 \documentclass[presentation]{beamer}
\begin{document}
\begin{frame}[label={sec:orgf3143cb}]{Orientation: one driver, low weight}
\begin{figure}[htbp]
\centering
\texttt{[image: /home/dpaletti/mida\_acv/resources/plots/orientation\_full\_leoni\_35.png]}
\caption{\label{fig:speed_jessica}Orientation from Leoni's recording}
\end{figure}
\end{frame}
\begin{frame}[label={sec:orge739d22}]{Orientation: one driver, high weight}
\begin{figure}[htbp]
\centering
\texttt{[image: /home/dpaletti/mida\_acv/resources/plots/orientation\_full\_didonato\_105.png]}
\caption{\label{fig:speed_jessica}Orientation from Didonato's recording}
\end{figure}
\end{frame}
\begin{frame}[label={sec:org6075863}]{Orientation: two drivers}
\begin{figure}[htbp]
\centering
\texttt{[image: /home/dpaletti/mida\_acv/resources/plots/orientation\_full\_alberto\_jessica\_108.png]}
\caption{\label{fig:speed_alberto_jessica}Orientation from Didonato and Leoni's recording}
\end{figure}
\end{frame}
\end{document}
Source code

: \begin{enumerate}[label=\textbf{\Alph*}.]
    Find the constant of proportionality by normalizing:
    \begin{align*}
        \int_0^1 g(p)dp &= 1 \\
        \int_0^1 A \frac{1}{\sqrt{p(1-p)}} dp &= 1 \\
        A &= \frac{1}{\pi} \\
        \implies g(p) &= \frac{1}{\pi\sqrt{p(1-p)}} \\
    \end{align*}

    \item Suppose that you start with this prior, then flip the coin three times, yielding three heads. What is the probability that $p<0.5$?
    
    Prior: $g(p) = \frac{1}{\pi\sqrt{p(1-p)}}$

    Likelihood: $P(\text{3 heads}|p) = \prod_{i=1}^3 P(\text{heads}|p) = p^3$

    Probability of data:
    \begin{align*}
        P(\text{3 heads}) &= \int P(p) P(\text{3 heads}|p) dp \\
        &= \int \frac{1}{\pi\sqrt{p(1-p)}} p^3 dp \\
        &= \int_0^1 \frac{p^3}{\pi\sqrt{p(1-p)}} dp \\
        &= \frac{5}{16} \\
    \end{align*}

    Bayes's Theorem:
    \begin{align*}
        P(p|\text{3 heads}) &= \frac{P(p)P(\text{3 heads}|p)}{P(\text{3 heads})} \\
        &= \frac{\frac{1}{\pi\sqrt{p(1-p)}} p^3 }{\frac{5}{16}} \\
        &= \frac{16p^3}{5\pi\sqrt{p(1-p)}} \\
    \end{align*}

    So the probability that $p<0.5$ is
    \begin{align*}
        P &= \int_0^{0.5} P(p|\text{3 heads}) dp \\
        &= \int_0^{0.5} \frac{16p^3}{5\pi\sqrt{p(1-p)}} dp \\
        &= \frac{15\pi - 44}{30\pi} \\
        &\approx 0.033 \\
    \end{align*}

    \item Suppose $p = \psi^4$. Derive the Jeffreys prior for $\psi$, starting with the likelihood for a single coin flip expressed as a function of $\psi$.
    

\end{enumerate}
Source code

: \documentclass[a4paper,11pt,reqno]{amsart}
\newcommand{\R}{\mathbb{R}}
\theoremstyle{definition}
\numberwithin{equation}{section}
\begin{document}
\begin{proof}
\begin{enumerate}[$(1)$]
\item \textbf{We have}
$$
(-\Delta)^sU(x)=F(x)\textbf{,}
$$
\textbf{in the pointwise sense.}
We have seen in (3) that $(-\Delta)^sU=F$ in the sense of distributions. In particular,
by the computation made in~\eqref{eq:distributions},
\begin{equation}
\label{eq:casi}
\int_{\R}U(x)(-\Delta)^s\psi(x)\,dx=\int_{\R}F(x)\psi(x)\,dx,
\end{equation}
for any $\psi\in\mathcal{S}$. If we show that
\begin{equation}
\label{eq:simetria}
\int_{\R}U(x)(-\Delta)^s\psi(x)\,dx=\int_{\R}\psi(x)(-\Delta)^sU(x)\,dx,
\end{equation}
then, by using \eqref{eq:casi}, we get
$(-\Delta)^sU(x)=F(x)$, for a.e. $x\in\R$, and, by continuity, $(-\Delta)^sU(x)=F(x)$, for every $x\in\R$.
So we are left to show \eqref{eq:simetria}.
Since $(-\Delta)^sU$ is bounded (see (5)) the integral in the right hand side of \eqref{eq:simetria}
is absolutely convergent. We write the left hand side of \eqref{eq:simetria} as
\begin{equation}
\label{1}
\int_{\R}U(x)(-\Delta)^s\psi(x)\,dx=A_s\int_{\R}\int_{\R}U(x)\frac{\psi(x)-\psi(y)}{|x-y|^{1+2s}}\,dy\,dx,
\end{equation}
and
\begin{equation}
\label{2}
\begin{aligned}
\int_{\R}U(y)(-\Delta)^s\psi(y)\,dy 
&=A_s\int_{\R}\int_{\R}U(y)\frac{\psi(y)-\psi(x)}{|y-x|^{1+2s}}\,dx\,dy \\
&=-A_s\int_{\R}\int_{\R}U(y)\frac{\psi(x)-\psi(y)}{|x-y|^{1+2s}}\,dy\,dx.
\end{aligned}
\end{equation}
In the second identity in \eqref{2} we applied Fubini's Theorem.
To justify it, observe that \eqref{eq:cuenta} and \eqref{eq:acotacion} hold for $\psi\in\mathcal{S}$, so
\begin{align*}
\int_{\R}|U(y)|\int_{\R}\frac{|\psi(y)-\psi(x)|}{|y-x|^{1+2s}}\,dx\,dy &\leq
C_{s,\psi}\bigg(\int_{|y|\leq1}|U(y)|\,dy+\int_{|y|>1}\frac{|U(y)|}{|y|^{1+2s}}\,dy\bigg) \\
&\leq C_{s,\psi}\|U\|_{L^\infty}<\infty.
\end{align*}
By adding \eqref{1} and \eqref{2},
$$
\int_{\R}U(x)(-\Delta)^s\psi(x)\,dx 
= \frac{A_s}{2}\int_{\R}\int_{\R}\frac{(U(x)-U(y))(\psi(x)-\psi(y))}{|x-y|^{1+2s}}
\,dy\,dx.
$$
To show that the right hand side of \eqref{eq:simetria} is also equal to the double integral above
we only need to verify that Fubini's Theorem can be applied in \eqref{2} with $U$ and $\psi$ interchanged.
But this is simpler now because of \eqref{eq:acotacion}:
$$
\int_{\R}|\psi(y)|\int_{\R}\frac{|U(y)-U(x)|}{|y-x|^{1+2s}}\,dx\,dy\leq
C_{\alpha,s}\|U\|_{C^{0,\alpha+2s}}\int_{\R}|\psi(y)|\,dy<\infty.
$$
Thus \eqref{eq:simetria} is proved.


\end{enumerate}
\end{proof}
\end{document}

● What the task asks: So that no detail is lost, give every line of the data again exactly.

● Result of the exercise:
 \documentclass[presentation]{beamer}
\begin{document}
\begin{frame}[label={sec:orgf3143cb}]{Orientation: one driver, low weight}
\begin{figure}[htbp]
\centering
\texttt{[image: /home/dpaletti/mida\_acv/resources/plots/orientation\_full\_leoni\_35.png]}
\caption{\label{fig:speed_jessica}Orientation from Leoni's recording}
\end{figure}
\end{frame}
\begin{frame}[label={sec:orge739d22}]{Orientation: one driver, high weight}
\begin{figure}[htbp]
\centering
\texttt{[image: /home/dpaletti/mida\_acv/resources/plots/orientation\_full\_didonato\_105.png]}
\caption{\label{fig:speed_jessica}Orientation from Didonato's recording}
\end{figure}
\end{frame}
\begin{frame}[label={sec:org6075863}]{Orientation: two drivers}
\begin{figure}[htbp]
\centering
\texttt{[image: /home/dpaletti/mida\_acv/resources/plots/orientation\_full\_alberto\_jessica\_108.png]}
\caption{\label{fig:speed_alberto_jessica}Orientation from Didonato and Leoni's recording}
\end{figure}
\end{frame}
\end{document}
Source code

: \begin{enumerate}[label=\textbf{\Alph*}.]
    Find the constant of proportionality by normalizing:
    \begin{align*}
        \int_0^1 g(p)dp &= 1 \\
        \int_0^1 A \frac{1}{\sqrt{p(1-p)}} dp &= 1 \\
        A &= \frac{1}{\pi} \\
        \implies g(p) &= \frac{1}{\pi\sqrt{p(1-p)}} \\
    \end{align*}

    \item Suppose that you start with this prior, then flip the coin three times, yielding three heads. What is the probability that $p<0.5$?
    
    Prior: $g(p) = \frac{1}{\pi\sqrt{p(1-p)}}$

    Likelihood: $P(\text{3 heads}|p) = \prod_{i=1}^3 P(\text{heads}|p) = p^3$

    Probability of data:
    \begin{align*}
        P(\text{3 heads}) &= \int P(p) P(\text{3 heads}|p) dp \\
        &= \int \frac{1}{\pi\sqrt{p(1-p)}} p^3 dp \\
        &= \int_0^1 \frac{p^3}{\pi\sqrt{p(1-p)}} dp \\
        &= \frac{5}{16} \\
    \end{align*}

    Bayes's Theorem:
    \begin{align*}
        P(p|\text{3 heads}) &= \frac{P(p)P(\text{3 heads}|p)}{P(\text{3 heads})} \\
        &= \frac{\frac{1}{\pi\sqrt{p(1-p)}} p^3 }{\frac{5}{16}} \\
        &= \frac{16p^3}{5\pi\sqrt{p(1-p)}} \\
    \end{align*}

    So the probability that $p<0.5$ is
    \begin{align*}
        P &= \int_0^{0.5} P(p|\text{3 heads}) dp \\
        &= \int_0^{0.5} \frac{16p^3}{5\pi\sqrt{p(1-p)}} dp \\
        &= \frac{15\pi - 44}{30\pi} \\
        &\approx 0.033 \\
    \end{align*}

    \item Suppose $p = \psi^4$. Derive the Jeffreys prior for $\psi$, starting with the likelihood for a single coin flip expressed as a function of $\psi$.
    

\end{enumerate}
Source code

: \documentclass[a4paper,11pt,reqno]{amsart}
\newcommand{\R}{\mathbb{R}}
\theoremstyle{definition}
\numberwithin{equation}{section}
\begin{document}
\begin{proof}
\begin{enumerate}[$(1)$]
\item \textbf{We have}
$$
(-\Delta)^sU(x)=F(x)\textbf{,}
$$
\textbf{in the pointwise sense.}
We have seen in (3) that $(-\Delta)^sU=F$ in the sense of distributions. In particular,
by the computation made in~\eqref{eq:distributions},
\begin{equation}
\label{eq:casi}
\int_{\R}U(x)(-\Delta)^s\psi(x)\,dx=\int_{\R}F(x)\psi(x)\,dx,
\end{equation}
for any $\psi\in\mathcal{S}$. If we show that
\begin{equation}
\label{eq:simetria}
\int_{\R}U(x)(-\Delta)^s\psi(x)\,dx=\int_{\R}\psi(x)(-\Delta)^sU(x)\,dx,
\end{equation}
then, by using \eqref{eq:casi}, we get
$(-\Delta)^sU(x)=F(x)$, for a.e. $x\in\R$, and, by continuity, $(-\Delta)^sU(x)=F(x)$, for every $x\in\R$.
So we are left to show \eqref{eq:simetria}.
Since $(-\Delta)^sU$ is bounded (see (5)) the integral in the right hand side of \eqref{eq:simetria}
is absolutely convergent. We write the left hand side of \eqref{eq:simetria} as
\begin{equation}
\label{1}
\int_{\R}U(x)(-\Delta)^s\psi(x)\,dx=A_s\int_{\R}\int_{\R}U(x)\frac{\psi(x)-\psi(y)}{|x-y|^{1+2s}}\,dy\,dx,
\end{equation}
and
\begin{equation}
\label{2}
\begin{aligned}
\int_{\R}U(y)(-\Delta)^s\psi(y)\,dy 
&=A_s\int_{\R}\int_{\R}U(y)\frac{\psi(y)-\psi(x)}{|y-x|^{1+2s}}\,dx\,dy \\
&=-A_s\int_{\R}\int_{\R}U(y)\frac{\psi(x)-\psi(y)}{|x-y|^{1+2s}}\,dy\,dx.
\end{aligned}
\end{equation}
In the second identity in \eqref{2} we applied Fubini's Theorem.
To justify it, observe that \eqref{eq:cuenta} and \eqref{eq:acotacion} hold for $\psi\in\mathcal{S}$, so
\begin{align*}
\int_{\R}|U(y)|\int_{\R}\frac{|\psi(y)-\psi(x)|}{|y-x|^{1+2s}}\,dx\,dy &\leq
C_{s,\psi}\bigg(\int_{|y|\leq1}|U(y)|\,dy+\int_{|y|>1}\frac{|U(y)|}{|y|^{1+2s}}\,dy\bigg) \\
&\leq C_{s,\psi}\|U\|_{L^\infty}<\infty.
\end{align*}
By adding \eqref{1} and \eqref{2},
$$
\int_{\R}U(x)(-\Delta)^s\psi(x)\,dx 
= \frac{A_s}{2}\int_{\R}\int_{\R}\frac{(U(x)-U(y))(\psi(x)-\psi(y))}{|x-y|^{1+2s}}
\,dy\,dx.
$$
To show that the right hand side of \eqref{eq:simetria} is also equal to the double integral above
we only need to verify that Fubini's Theorem can be applied in \eqref{2} with $U$ and $\psi$ interchanged.
But this is simpler now because of \eqref{eq:acotacion}:
$$
\int_{\R}|\psi(y)|\int_{\R}\frac{|U(y)-U(x)|}{|y-x|^{1+2s}}\,dx\,dy\leq
C_{\alpha,s}\|U\|_{C^{0,\alpha+2s}}\int_{\R}|\psi(y)|\,dy<\infty.
$$
Thus \eqref{eq:simetria} is proved.


\end{enumerate}
\end{proof}
\end{document}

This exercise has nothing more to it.